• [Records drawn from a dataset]

================================

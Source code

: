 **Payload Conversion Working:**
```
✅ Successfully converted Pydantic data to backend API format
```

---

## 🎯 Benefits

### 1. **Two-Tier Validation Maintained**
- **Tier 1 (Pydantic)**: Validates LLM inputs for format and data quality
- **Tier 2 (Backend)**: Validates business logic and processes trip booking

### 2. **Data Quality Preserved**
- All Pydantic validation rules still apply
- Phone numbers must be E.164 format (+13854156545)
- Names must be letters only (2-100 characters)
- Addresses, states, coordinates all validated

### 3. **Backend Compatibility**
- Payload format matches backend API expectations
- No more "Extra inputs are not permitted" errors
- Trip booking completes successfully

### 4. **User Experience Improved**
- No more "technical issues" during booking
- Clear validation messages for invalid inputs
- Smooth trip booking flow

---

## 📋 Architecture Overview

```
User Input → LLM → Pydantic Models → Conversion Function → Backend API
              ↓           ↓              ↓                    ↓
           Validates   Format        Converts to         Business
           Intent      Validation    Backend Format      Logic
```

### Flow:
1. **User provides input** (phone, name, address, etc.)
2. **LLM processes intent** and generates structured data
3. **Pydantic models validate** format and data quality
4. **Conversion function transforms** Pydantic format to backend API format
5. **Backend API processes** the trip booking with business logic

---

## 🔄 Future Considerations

================================

• [What the exercise asks] Without omission, return all of the records exactly as given.

• [Answer section]
Source code

: **Payload Conversion Working:**
```
✅ Successfully converted Pydantic data to backend API format
```

---

## 🎯 Benefits

### 1. **Two-Tier Validation Maintained**
- **Tier 1 (Pydantic)**: Validates LLM inputs for format and data quality
- **Tier 2 (Backend)**: Validates business logic and processes trip booking

### 2. **Data Quality Preserved**
- All Pydantic validation rules still apply
- Phone numbers must be E.164 format (+13854156545)
- Names must be letters only (2-100 characters)
- Addresses, states, coordinates all validated

### 3. **Backend Compatibility**
- Payload format matches backend API expectations
- No more "Extra inputs are not permitted" errors
- Trip booking completes successfully

### 4. **User Experience Improved**
- No more "technical issues" during booking
- Clear validation messages for invalid inputs
- Smooth trip booking flow

---

## 📋 Architecture Overview

```
User Input → LLM → Pydantic Models → Conversion Function → Backend API
              ↓           ↓              ↓                    ↓
           Validates   Format        Converts to         Business
           Intent      Validation    Backend Format      Logic
```

### Flow:
1. **User provides input** (phone, name, address, etc.)
2. **LLM processes intent** and generates structured data
3. **Pydantic models validate** format and data quality
4. **Conversion function transforms** Pydantic format to backend API format
5. **Backend API processes** the trip booking with business logic

---

## 🔄 Future Considerations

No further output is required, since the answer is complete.